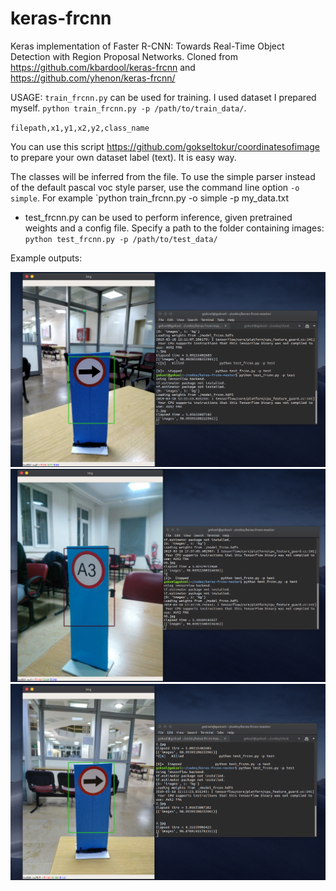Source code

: # keras-frcnn
Keras implementation of Faster R-CNN: Towards Real-Time Object Detection with Region Proposal Networks.
Cloned from https://github.com/kbardool/keras-frcnn and https://github.com/yhenon/keras-frcnn/

USAGE:
`train_frcnn.py` can be used for training. I used dataset I prepared myself.
`python train_frcnn.py -p /path/to/train_data/`.

  `filepath,x1,y1,x2,y2,class_name`
  
You can use this script https://github.com/gokseltokur/coordinatesofimage to prepare your own dataset label (text). It is easy way.

The classes will be inferred from the file. To use the simple parser instead of the default pascal voc style parser, use the command line option `-o simple`. For example `python train_frcnn.py -o simple -p my_data.txt

- test_frcnn.py can be used to perform inference, given pretrained weights and a config file. Specify a path to the folder containing
images:
    `python test_frcnn.py -p /path/to/test_data/`


Example outputs:

![ex1](ss1.png)
![ex2](ss2.png)
![ex3](ss3.png)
++++
Exercise brief. Should a line in the material contain "dataset", copy it.

Result.
`train_frcnn.py` can be used for training. I used dataset I prepared myself.
You can use this script https://github.com/gokseltokur/coordinatesofimage to prepare your own dataset label (text). It is easy way.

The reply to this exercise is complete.